As you probably already know, I have been accepted to the Kirksville College of Osteopathic Medicine. Now, “What is Osteopathy?” you say? Well, I’m going to tell you. The first thing you should know is that doctors who graduate from Osteopathic School (a.k.a. osteopaths or osteopathic physicians) are full-fledged doctors. Doctors who graduate with their M.D. are known as “allopathic” physicians.
Osteopathy was an alternative system of medicine developed by Dr. Andrew Taylor Still (M.D.) (pictured above) in 1874. Still had lost three children to spinal meningitis, and he felt that the practices of physicians at the time were often ineffective, and sometimes dangerous. Still was particularly concerned about the use of alcohol and drugs to cure. He opened his new school of medicine in none other than (da da da da!) Kirksville, Missouri.

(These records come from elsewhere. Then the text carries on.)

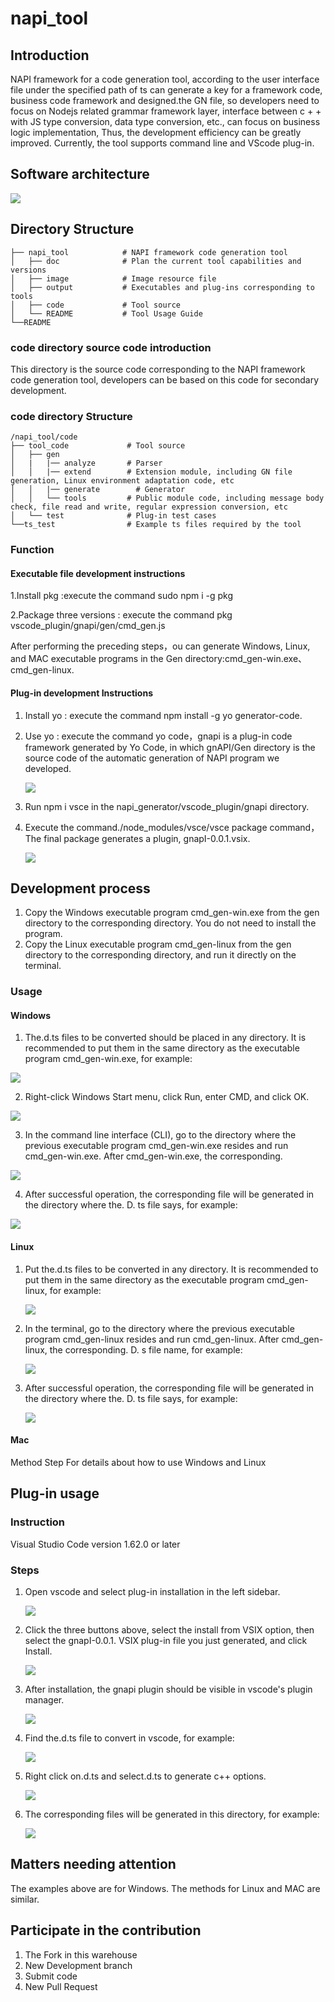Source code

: # napi_tool

## Introduction
NAPI framework for a code generation tool, according to the user interface file under the specified path of ts can generate a key for a framework code, business code framework and designed.the GN file, so developers need to focus on Nodejs related grammar framework layer, interface between c + + with JS type conversion, data type conversion, etc., can focus on business logic implementation, Thus, the development efficiency can be greatly improved. Currently, the tool supports command line and VScode plug-in.

## Software architecture
![](pic-en/pic-frm.png)

## Directory Structure

```
├── napi_tool            # NAPI framework code generation tool
│   ├── doc              # Plan the current tool capabilities and versions
│   ├── image            # Image resource file
│   ├── output           # Executables and plug-ins corresponding to tools
│   ├── code             # Tool source
│   └── README           # Tool Usage Guide
└──README 
```
### code directory source code introduction
This directory is the source code corresponding to the NAPI framework code generation tool, developers can be based on this code for secondary development.
### code directory Structure
```
/napi_tool/code
├── tool_code             # Tool source
│   ├── gen              
│   |   |── analyze       # Parser
│   │   |── extend        # Extension module, including GN file generation, Linux environment adaptation code, etc
│   │	|── generate        # Generator
│   │   └── tools         # Public module code, including message body check, file read and write, regular expression conversion, etc
│   └── test              # Plug-in test cases
└──ts_test                # Example ts files required by the tool
```

### Function
#### Executable file development instructions
1.Install pkg :execute the command sudo npm i -g pkg

2.Package three versions : execute the command pkg vscode_plugin/gnapi/gen/cmd_gen.js

After performing the preceding steps，ou can generate Windows, Linux, and MAC executable programs in the Gen directory:cmd_gen-win.exe、cmd_gen-linux.

#### Plug-in development Instructions
1. Install yo : execute the command npm install -g yo generator-code.

2. Use yo : execute the command yo code，gnapi is a plug-in code framework generated by Yo Code, in which gnAPI/Gen directory is the source code of the automatic generation of NAPI program we developed.

   ![](pic-en/pic-gen-source-code.png)

3. Run npm i vsce in the napi_generator/vscode_plugin/gnapi directory.

4. Execute the command./node_modules/vsce/vsce package command，The final package generates a plugin, gnapI-0.0.1.vsix.

   ![](pic-en/pic-gen-vsix.png)

## Development process

1. Copy the Windows executable program cmd_gen-win.exe from the gen directory to the corresponding directory. You do not need to install the program.
2. Copy the Linux executable program cmd_gen-linux from the gen directory to the corresponding directory, and run it directly on the terminal.

### Usage

#### Windows

1) The.d.ts files to be converted should be placed in any directory. It is recommended to put them in the same directory as the executable program cmd_gen-win.exe, for example:

![](pic-en/pic-d-ts-location.png)

2) Right-click Windows Start menu, click Run, enter CMD, and click OK.

![](pic-en/pic-cmd.png)

3) In the command line interface (CLI), go to the directory where the previous executable program cmd_gen-win.exe resides and run cmd_gen-win.exe. After cmd_gen-win.exe, the corresponding.

![](pic-en/pic-cmd-execute.png)

4) After successful operation, the corresponding file will be generated in the directory where the. D. ts file says, for example:

![](pic-en/pic-d-ts-transition.png)

#### Linux

1) Put the.d.ts files to be converted in any directory. It is recommended to put them in the same directory as the executable program cmd_gen-linux, for example:

   ![](pic-en/pic-d-ts-location-linux.png)

2) In the terminal, go to the directory where the previous executable program cmd_gen-linux resides and run cmd_gen-linux. After cmd_gen-linux, the corresponding. D. s file name, for example:

   ![](pic-en/pic-cmd-execute-linux.png)

3) After successful operation, the corresponding file will be generated in the directory where the. D. ts file says, for example:

   ![](pic-en/pic-d-ts-transition-linux.png)

#### Mac
Method Step For details about how to use Windows and Linux

## Plug-in usage
### Instruction
Visual Studio Code version 1.62.0 or later

### Steps

1) Open vscode and select plug-in installation in the left sidebar.

   ![](pic-en/pic-plug-in-search.png)

2) Click the three buttons above, select the install from VSIX option, then select the gnapI-0.0.1. VSIX plug-in file you just generated, and click Install.

   ![](pic-en/pic-plug-in-select.png)

3) After installation, the gnapi plugin should be visible in vscode's plugin manager.

   ![](pic-en/pic-plug-in-gnapi.png)

4) Find the.d.ts file to convert in vscode, for example:

   ![](pic-en/pic-plug-in-select-d-ts.png)

5) Right click on.d.ts and select.d.ts to generate c++ options.

   ![](pic-en/pic-plug-in-gen-c++.png)

6) The corresponding files will be generated in this directory, for example:

   ![](pic-en/pic-plug-in-gen-result.png)

## Matters needing attention
The examples above are for Windows. The methods for Linux and MAC are similar.

## Participate in the contribution

1.  The Fork in this warehouse
2.  New Development branch
3.  Submit code
4.  New Pull Request
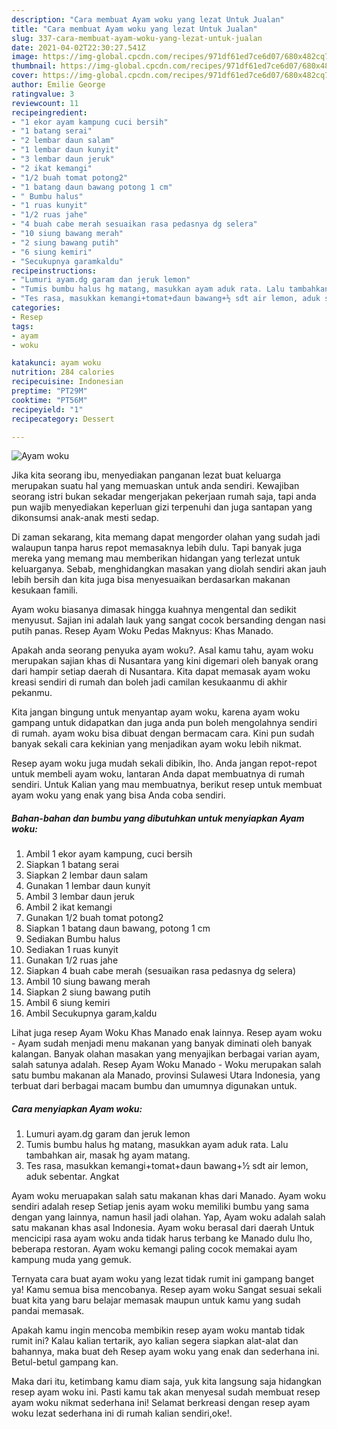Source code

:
 ```yaml
---
description: "Cara membuat Ayam woku yang lezat Untuk Jualan"
title: "Cara membuat Ayam woku yang lezat Untuk Jualan"
slug: 337-cara-membuat-ayam-woku-yang-lezat-untuk-jualan
date: 2021-04-02T22:30:27.541Z
image: https://img-global.cpcdn.com/recipes/971df61ed7ce6d07/680x482cq70/ayam-woku-foto-resep-utama.jpg
thumbnail: https://img-global.cpcdn.com/recipes/971df61ed7ce6d07/680x482cq70/ayam-woku-foto-resep-utama.jpg
cover: https://img-global.cpcdn.com/recipes/971df61ed7ce6d07/680x482cq70/ayam-woku-foto-resep-utama.jpg
author: Emilie George
ratingvalue: 3
reviewcount: 11
recipeingredient:
- "1 ekor ayam kampung cuci bersih"
- "1 batang serai"
- "2 lembar daun salam"
- "1 lembar daun kunyit"
- "3 lembar daun jeruk"
- "2 ikat kemangi"
- "1/2 buah tomat potong2"
- "1 batang daun bawang potong 1 cm"
- " Bumbu halus"
- "1 ruas kunyit"
- "1/2 ruas jahe"
- "4 buah cabe merah sesuaikan rasa pedasnya dg selera"
- "10 siung bawang merah"
- "2 siung bawang putih"
- "6 siung kemiri"
- "Secukupnya garamkaldu"
recipeinstructions:
- "Lumuri ayam.dg garam dan jeruk lemon"
- "Tumis bumbu halus hg matang, masukkan ayam aduk rata. Lalu tambahkan air, masak hg ayam matang."
- "Tes rasa, masukkan kemangi+tomat+daun bawang+½ sdt air lemon, aduk sebentar. Angkat"
categories:
- Resep
tags:
- ayam
- woku

katakunci: ayam woku 
nutrition: 284 calories
recipecuisine: Indonesian
preptime: "PT29M"
cooktime: "PT56M"
recipeyield: "1"
recipecategory: Dessert

---
```



![Ayam woku](https://img-global.cpcdn.com/recipes/971df61ed7ce6d07/680x482cq70/ayam-woku-foto-resep-utama.jpg)

Jika kita seorang ibu, menyediakan panganan lezat buat keluarga merupakan suatu hal yang memuaskan untuk anda sendiri. Kewajiban seorang istri bukan sekadar mengerjakan pekerjaan rumah saja, tapi anda pun wajib menyediakan keperluan gizi terpenuhi dan juga santapan yang dikonsumsi anak-anak mesti sedap.

Di zaman  sekarang, kita memang dapat mengorder olahan yang sudah jadi walaupun tanpa harus repot memasaknya lebih dulu. Tapi banyak juga mereka yang memang mau memberikan hidangan yang terlezat untuk keluarganya. Sebab, menghidangkan masakan yang diolah sendiri akan jauh lebih bersih dan kita juga bisa menyesuaikan berdasarkan makanan kesukaan famili. 

Ayam woku biasanya dimasak hingga kuahnya mengental dan sedikit menyusut. Sajian ini adalah lauk yang sangat cocok bersanding dengan nasi putih panas. Resep Ayam Woku Pedas Maknyus: Khas Manado.

Apakah anda seorang penyuka ayam woku?. Asal kamu tahu, ayam woku merupakan sajian khas di Nusantara yang kini digemari oleh banyak orang dari hampir setiap daerah di Nusantara. Kita dapat memasak ayam woku kreasi sendiri di rumah dan boleh jadi camilan kesukaanmu di akhir pekanmu.

Kita jangan bingung untuk menyantap ayam woku, karena ayam woku gampang untuk didapatkan dan juga anda pun boleh mengolahnya sendiri di rumah. ayam woku bisa dibuat dengan bermacam cara. Kini pun sudah banyak sekali cara kekinian yang menjadikan ayam woku lebih nikmat.

Resep ayam woku juga mudah sekali dibikin, lho. Anda jangan repot-repot untuk membeli ayam woku, lantaran Anda dapat membuatnya di rumah sendiri. Untuk Kalian yang mau membuatnya, berikut resep untuk membuat ayam woku yang enak yang bisa Anda coba sendiri.

<!--inarticleads1-->

##### Bahan-bahan dan bumbu yang dibutuhkan untuk menyiapkan Ayam woku:

1. Ambil 1 ekor ayam kampung, cuci bersih
1. Siapkan 1 batang serai
1. Siapkan 2 lembar daun salam
1. Gunakan 1 lembar daun kunyit
1. Ambil 3 lembar daun jeruk
1. Ambil 2 ikat kemangi
1. Gunakan 1/2 buah tomat potong2
1. Siapkan 1 batang daun bawang, potong 1 cm
1. Sediakan  Bumbu halus
1. Sediakan 1 ruas kunyit
1. Gunakan 1/2 ruas jahe
1. Siapkan 4 buah cabe merah (sesuaikan rasa pedasnya dg selera)
1. Ambil 10 siung bawang merah
1. Siapkan 2 siung bawang putih
1. Ambil 6 siung kemiri
1. Ambil Secukupnya garam,kaldu


Lihat juga resep Ayam Woku Khas Manado enak lainnya. Resep ayam woku - Ayam sudah menjadi menu makanan yang banyak diminati oleh banyak kalangan. Banyak olahan masakan yang menyajikan berbagai varian ayam, salah satunya adalah. Resep Ayam Woku Manado - Woku merupakan salah satu bumbu makanan ala Manado, provinsi Sulawesi Utara Indonesia, yang terbuat dari berbagai macam bumbu dan umumnya digunakan untuk. 

<!--inarticleads2-->

##### Cara menyiapkan Ayam woku:

1. Lumuri ayam.dg garam dan jeruk lemon
1. Tumis bumbu halus hg matang, masukkan ayam aduk rata. Lalu tambahkan air, masak hg ayam matang.
1. Tes rasa, masukkan kemangi+tomat+daun bawang+½ sdt air lemon, aduk sebentar. Angkat


Ayam woku meruapakan salah satu makanan khas dari Manado. Ayam woku sendiri adalah resep Setiap jenis ayam woku memiliki bumbu yang sama dengan yang lainnya, namun hasil jadi olahan. Yap, Ayam woku adalah salah satu makanan khas asal Indonesia. Ayam woku berasal dari daerah Untuk mencicipi rasa ayam woku anda tidak harus terbang ke Manado dulu lho, beberapa restoran. Ayam woku kemangi paling cocok memakai ayam kampung muda yang gemuk. 

Ternyata cara buat ayam woku yang lezat tidak rumit ini gampang banget ya! Kamu semua bisa mencobanya. Resep ayam woku Sangat sesuai sekali buat kita yang baru belajar memasak maupun untuk kamu yang sudah pandai memasak.

Apakah kamu ingin mencoba membikin resep ayam woku mantab tidak rumit ini? Kalau kalian tertarik, ayo kalian segera siapkan alat-alat dan bahannya, maka buat deh Resep ayam woku yang enak dan sederhana ini. Betul-betul gampang kan. 

Maka dari itu, ketimbang kamu diam saja, yuk kita langsung saja hidangkan resep ayam woku ini. Pasti kamu tak akan menyesal sudah membuat resep ayam woku nikmat sederhana ini! Selamat berkreasi dengan resep ayam woku lezat sederhana ini di rumah kalian sendiri,oke!.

The word “osteopathy” literally means “bone suffering.” Osteopathic medicine is a “whole person” approach to health care. There are four main tenets of osteopathy, called “The Osteopathic Principles.” They are as follows:
- The body is an integrated unit of mind, body, and spirit
- The body possesses the mechanisms to defend, repair, and remodel itself
- Structure and function are reciprocally inter-related
- Rational therapy is based on consideration of the first three principles
Furthermore, there is a greater emphasis placed on prevention rather than treatment. Although Still originally developed osteopathy to treat without the use of drugs, today osteopathic physicians prescribe medicine just as allopathic physicians do.
Osteopathic physicians are trained in a similar way to allopathic physicians, with two years of basic science training, followed by two years of clinical rotations. Osteopathic physicians also receive an additional 300 – 500 hours in the study of hands-on manual medicine and the body’s musculoskeletal system integrated into the medical curriculum, which is referred to as “Osteopathic Manipulative Therapy” or “OMT.” Osteopathic physicians graduate with a Doctor of Osteopathic Medicine (D.O.) degree. D.O.’s have to be board certified, just like M.D.’s, but D.O.’s are required to take a different licensing exam – the COMLEX (Comprehensive Osteopathic Medical Licensing Exam). Some D.O.’s will choose to also take the USMLE (United States Medical Licensing Exam). D.O.’s can then choose to either complete a D.O. or an M.D. (or a military) residency.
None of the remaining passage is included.